[Date Prev][Date Next][Thread Prev][Thread Next][Date Index][Thread Index]
Status update of tree-sitter features
From: |
Yuan Fu |
Subject: |
Status update of tree-sitter features |
Date: |
Wed, 28 Dec 2022 01:44:32 -0800 |
Hi,
As the complete feature freeze approaching, this is probably the last set of
features added to Emacs 29. I stuffed them in just in time ;-)
1. There is a new predicate in the query language, #pred. It’s like #equal and
#match. Basically it allows you to filter the captured node with an arbitrary
function. Right now there are some queries in the font-lock settings that
matches a little more than what we actually want. For example, for the property
feature, we only want the “bb” in “aa.bb”, but not in “aa.bb(cc)”, because the
latter is a method, not property. The query usually matches both. With this new
predicate we can use a function to filter out the methods.
If we can ensure that every query only captures the intended nodes, the
font-lock queries can be reused for context extraction: using the query for the
variable feature, I can find all the variables in a given region, etc.
2. We’ve had treesit-defun-type-regexp for a while, I recently generalized the
idea into “things”. Now you can use treesit—things-around,
treesit—navigate-thing, and treesit—thing-at-point to find and navigate
arbitrary “things”. A “thing” is defined by a regexp that matches the node
types, plus (optionally) a filter function.

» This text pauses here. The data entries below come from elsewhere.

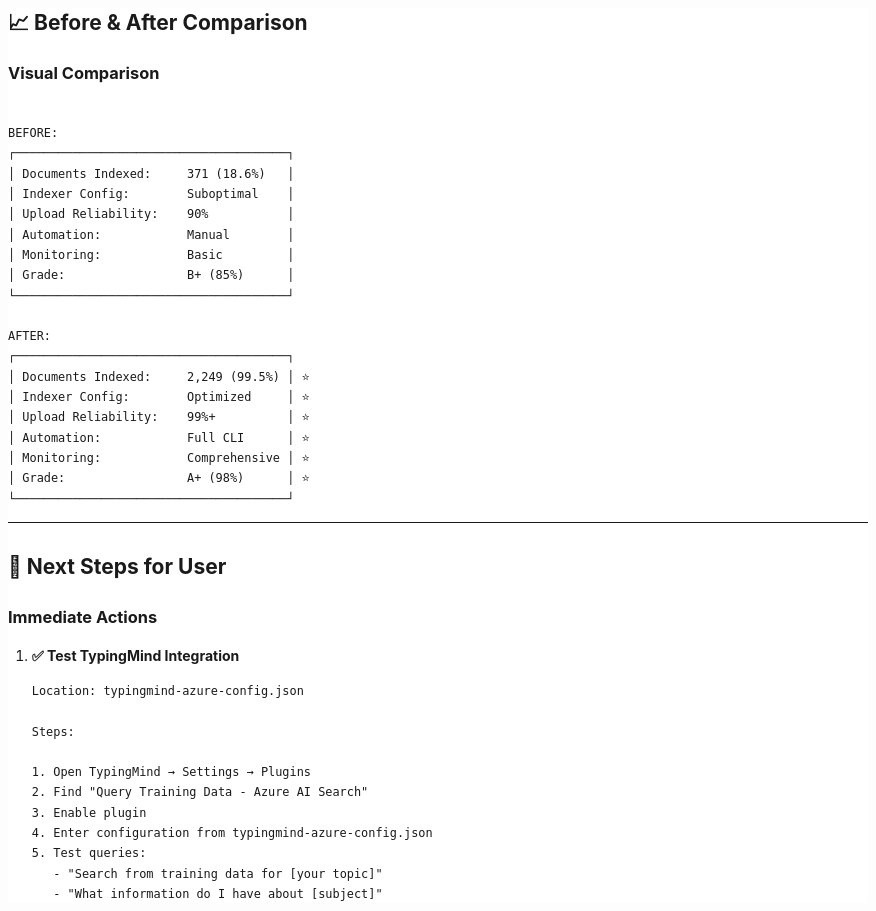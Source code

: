 
## 📈 Before & After Comparison

### Visual Comparison

```

BEFORE:
┌──────────────────────────────────────┐
│ Documents Indexed:     371 (18.6%)   │
│ Indexer Config:        Suboptimal    │
│ Upload Reliability:    90%           │
│ Automation:            Manual        │
│ Monitoring:            Basic         │
│ Grade:                 B+ (85%)      │
└──────────────────────────────────────┘

AFTER:
┌──────────────────────────────────────┐
│ Documents Indexed:     2,249 (99.5%) │ ⭐
│ Indexer Config:        Optimized     │ ⭐
│ Upload Reliability:    99%+          │ ⭐
│ Automation:            Full CLI      │ ⭐
│ Monitoring:            Comprehensive │ ⭐
│ Grade:                 A+ (98%)      │ ⭐
└──────────────────────────────────────┘

```

---

## 🎯 Next Steps for User

### Immediate Actions

1. **✅ Test TypingMind Integration**

   ```
   Location: typingmind-azure-config.json

   Steps:

   1. Open TypingMind → Settings → Plugins
   2. Find "Query Training Data - Azure AI Search"
   3. Enable plugin
   4. Enter configuration from typingmind-azure-config.json
   5. Test queries:
      - "Search from training data for [your topic]"
      - "What information do I have about [subject]"

   ```
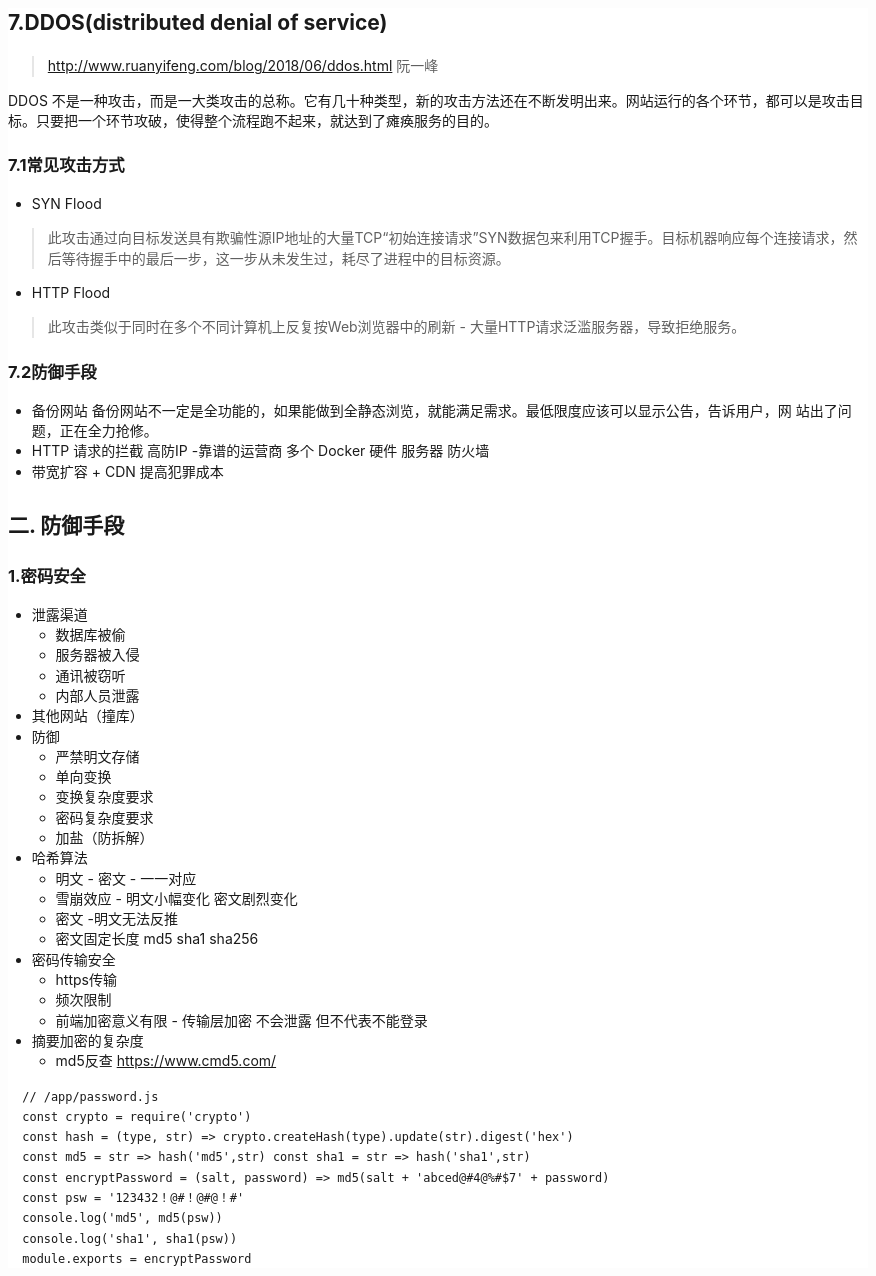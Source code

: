 ## 7.DDOS(distributed denial of service)

> http://www.ruanyifeng.com/blog/2018/06/ddos.html 阮一峰

DDOS 不是一种攻击，而是一大类攻击的总称。它有几十种类型，新的攻击方法还在不断发明出来。网站运行的各个环节，都可以是攻击目标。只要把一个环节攻破，使得整个流程跑不起来，就达到了瘫痪服务的目的。

### 7.1常见攻击方式
- SYN Flood
> 此攻击通过向目标发送具有欺骗性源IP地址的大量TCP“初始连接请求”SYN数据包来利用TCP握手。目标机器响应每个连接请求，然后等待握手中的最后一步，这一步从未发生过，耗尽了进程中的目标资源。
- HTTP Flood
> 此攻击类似于同时在多个不同计算机上反复按Web浏览器中的刷新 - 大量HTTP请求泛滥服务器，导致拒绝服务。

### 7.2防御手段
 - 备份网站 
 备份网站不一定是全功能的，如果能做到全静态浏览，就能满足需求。最低限度应该可以显示公告，告诉用户，网 站出了问题，正在全力抢修。 
 - HTTP 请求的拦截 高防IP -靠谱的运营商 多个 Docker 硬件 服务器 防火墙 
 - 带宽扩容 + CDN 提高犯罪成本

## 二. 防御手段
### 1.密码安全
- 泄露渠道
  - 数据库被偷
  - 服务器被入侵
  - 通讯被窃听
  - 内部人员泄露
- 其他网站（撞库）
- 防御
  - 严禁明文存储
  - 单向变换
  - 变换复杂度要求
  - 密码复杂度要求
  - 加盐（防拆解）
- 哈希算法
  - 明文 - 密文 - 一一对应
  - 雪崩效应 - 明文小幅变化 密文剧烈变化
  - 密文 -明文无法反推
  - 密文固定长度 md5 sha1 sha256
- 密码传输安全
  - https传输
  - 频次限制
  - 前端加密意义有限 - 传输层加密 不会泄露 但不代表不能登录
- 摘要加密的复杂度
  - md5反查 https://www.cmd5.com/

```
  // /app/password.js 
  const crypto = require('crypto') 
  const hash = (type, str) => crypto.createHash(type).update(str).digest('hex')  
  const md5 = str => hash('md5',str) const sha1 = str => hash('sha1',str) 
  const encryptPassword = (salt, password) => md5(salt + 'abced@#4@%#$7' + password) 
  const psw = '123432！@#！@#@！#' 
  console.log('md5', md5(psw)) 
  console.log('sha1', sha1(psw)) 
  module.exports = encryptPassword
```
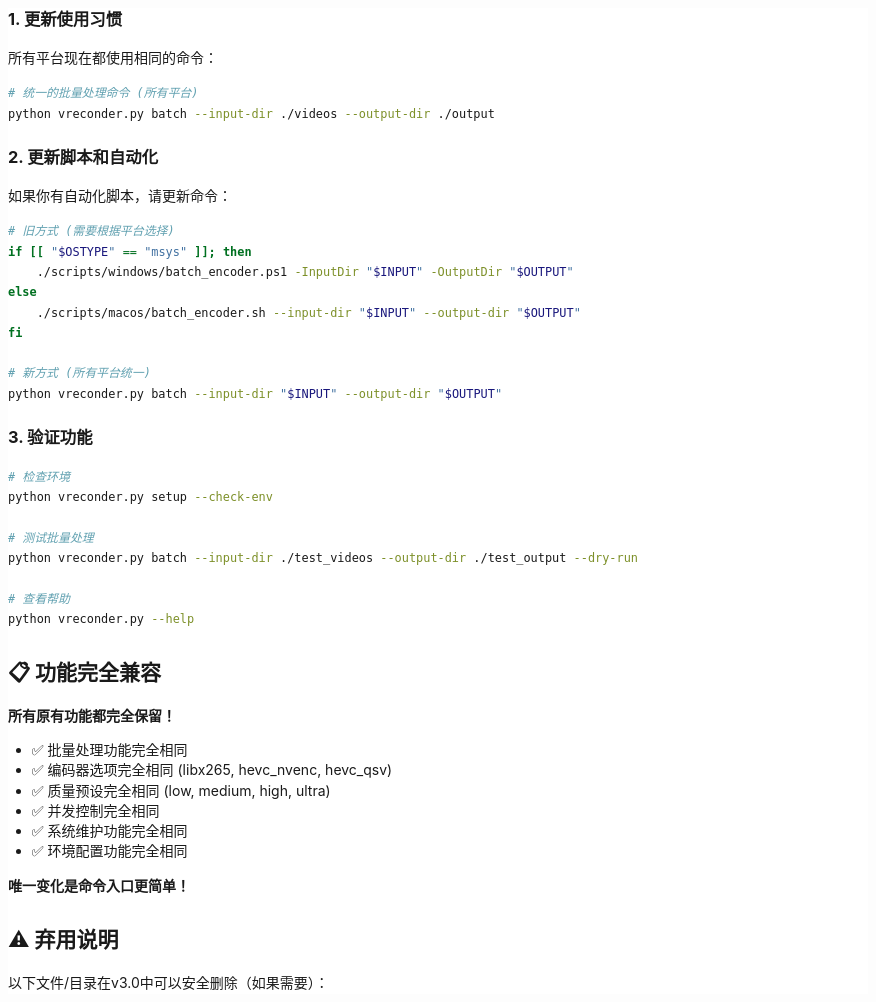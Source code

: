### 1. 更新使用习惯

所有平台现在都使用相同的命令：
```bash
# 统一的批量处理命令 (所有平台)
python vreconder.py batch --input-dir ./videos --output-dir ./output
```

### 2. 更新脚本和自动化

如果你有自动化脚本，请更新命令：

```bash
# 旧方式 (需要根据平台选择)
if [[ "$OSTYPE" == "msys" ]]; then
    ./scripts/windows/batch_encoder.ps1 -InputDir "$INPUT" -OutputDir "$OUTPUT"
else
    ./scripts/macos/batch_encoder.sh --input-dir "$INPUT" --output-dir "$OUTPUT"
fi

# 新方式 (所有平台统一)
python vreconder.py batch --input-dir "$INPUT" --output-dir "$OUTPUT"
```

### 3. 验证功能

```bash
# 检查环境
python vreconder.py setup --check-env

# 测试批量处理
python vreconder.py batch --input-dir ./test_videos --output-dir ./test_output --dry-run

# 查看帮助
python vreconder.py --help
```

## 📋 功能完全兼容

**所有原有功能都完全保留！**

- ✅ 批量处理功能完全相同
- ✅ 编码器选项完全相同 (libx265, hevc_nvenc, hevc_qsv)
- ✅ 质量预设完全相同 (low, medium, high, ultra)
- ✅ 并发控制完全相同
- ✅ 系统维护功能完全相同
- ✅ 环境配置功能完全相同

**唯一变化是命令入口更简单！**

## ⚠️ 弃用说明

以下文件/目录在v3.0中可以安全删除（如果需要）：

3. Now there is imenu support. Major modes don’t need to define their own imenu
functions anymore, they just need to set treesit-simple-imenu-settings. They
also need to set treesit-defun-name-function, which is a function that finds
out the name of a defun node. It is used by both imenu and add-log-entry.
4. C-like modes now have adequate indent and filling for block comments.

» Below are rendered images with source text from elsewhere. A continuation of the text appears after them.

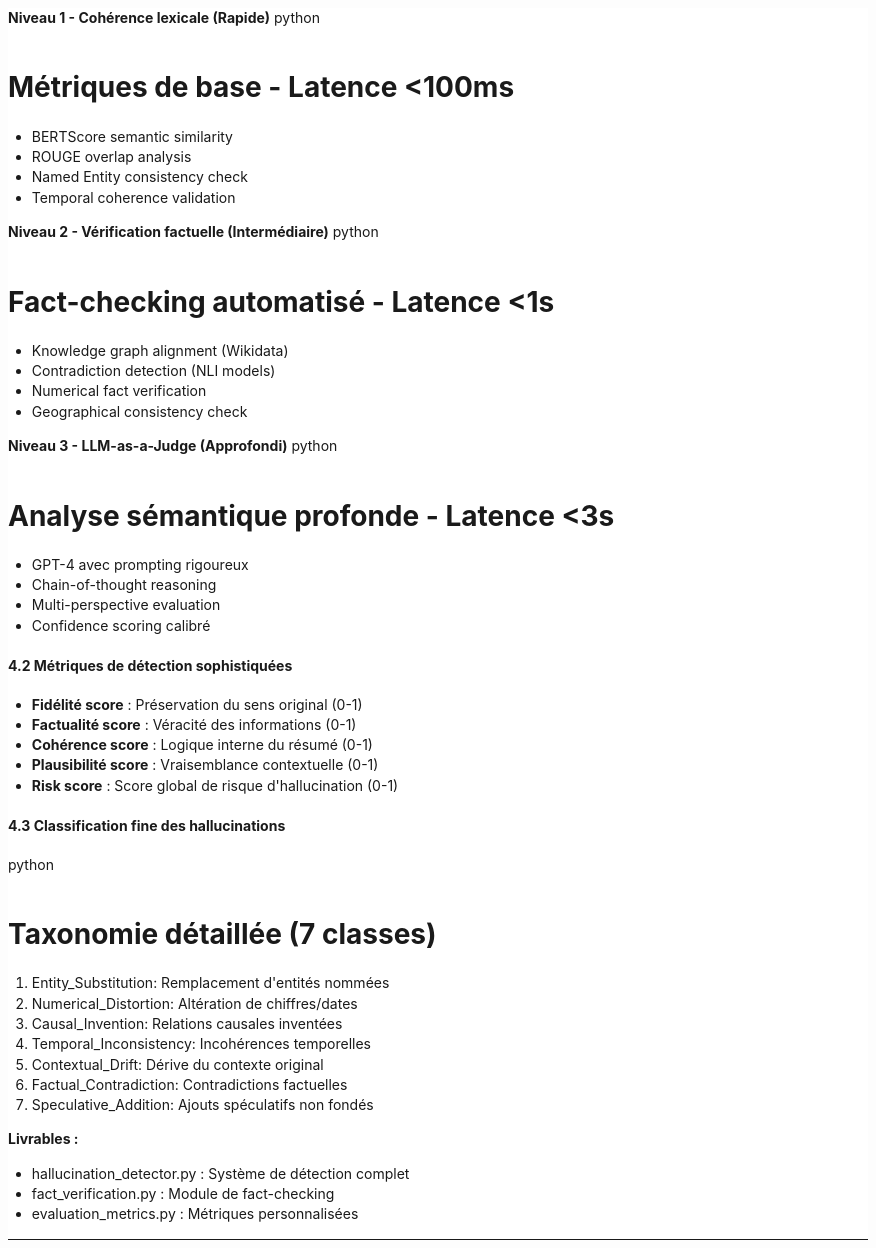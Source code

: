 **Niveau 1 - Cohérence lexicale (Rapide)**
python
# Métriques de base - Latence <100ms
- BERTScore semantic similarity
- ROUGE overlap analysis  
- Named Entity consistency check
- Temporal coherence validation


**Niveau 2 - Vérification factuelle (Intermédiaire)**
python
# Fact-checking automatisé - Latence <1s
- Knowledge graph alignment (Wikidata)
- Contradiction detection (NLI models)
- Numerical fact verification
- Geographical consistency check


**Niveau 3 - LLM-as-a-Judge (Approfondi)**
python
# Analyse sémantique profonde - Latence <3s
- GPT-4 avec prompting rigoureux
- Chain-of-thought reasoning
- Multi-perspective evaluation
- Confidence scoring calibré


#### 4.2 **Métriques de détection sophistiquées**
- **Fidélité score** : Préservation du sens original (0-1)
- **Factualité score** : Véracité des informations (0-1)  
- **Cohérence score** : Logique interne du résumé (0-1)
- **Plausibilité score** : Vraisemblance contextuelle (0-1)
- **Risk score** : Score global de risque d'hallucination (0-1)

#### 4.3 **Classification fine des hallucinations**
python
# Taxonomie détaillée (7 classes)
1. Entity_Substitution: Remplacement d'entités nommées
2. Numerical_Distortion: Altération de chiffres/dates
3. Causal_Invention: Relations causales inventées  
4. Temporal_Inconsistency: Incohérences temporelles
5. Contextual_Drift: Dérive du contexte original
6. Factual_Contradiction: Contradictions factuelles
7. Speculative_Addition: Ajouts spéculatifs non fondés


**Livrables :**
- hallucination_detector.py : Système de détection complet
- fact_verification.py : Module de fact-checking
- evaluation_metrics.py : Métriques personnalisées

---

Lastly I want to remind everyone to update the font-lock settings for your
major mode to be more complaint to the standard list of features we decided on.
This is not a hard requirement and major modes are free to extend upon it, but
it’s nice to be consistent, especially among built-in modes.
Here is the list, for your reference. Among all the features, I think
assignment is “nice to have”, it’s fine to leave it out if there isn’t enough
time. Same goes for key: it may or may not apply to a language.
Basic tokens:
delimiter ,.; (delimit things)
operator == != || (produces a value)
bracket []{}()
misc-punctuation
constant true, false, null
number
keyword
comment (includes doc-comments)
string (includes chars and docstrings)
string-interpolation f"text {variable}"
escape-sequence "\n\t\\"
function every function identifier
variable every variable identifier
type every type identifier
property a.b <--- highlight b
key { a: b, c: d } <--- highlight a, c
error highlight parse error
Abstract features:
assignment: the LHS of an assignment (thing being assigned to), eg:
a = b <--- highlight a
a.b = c <--- highlight b
a[1] = d <--- highlight a
definition: the thing being defined, eg:
int a(int b) { <--- highlight a
return 0
}
int a; <-- highlight a
struct a { <--- highlight a
int b; <--- highlight b
}
As for decoration levels, this is my suggestion:
'(( comment definition)
( keyword string type)
( assignment builtin constant decorator
escape-sequence key number property string-interpolation)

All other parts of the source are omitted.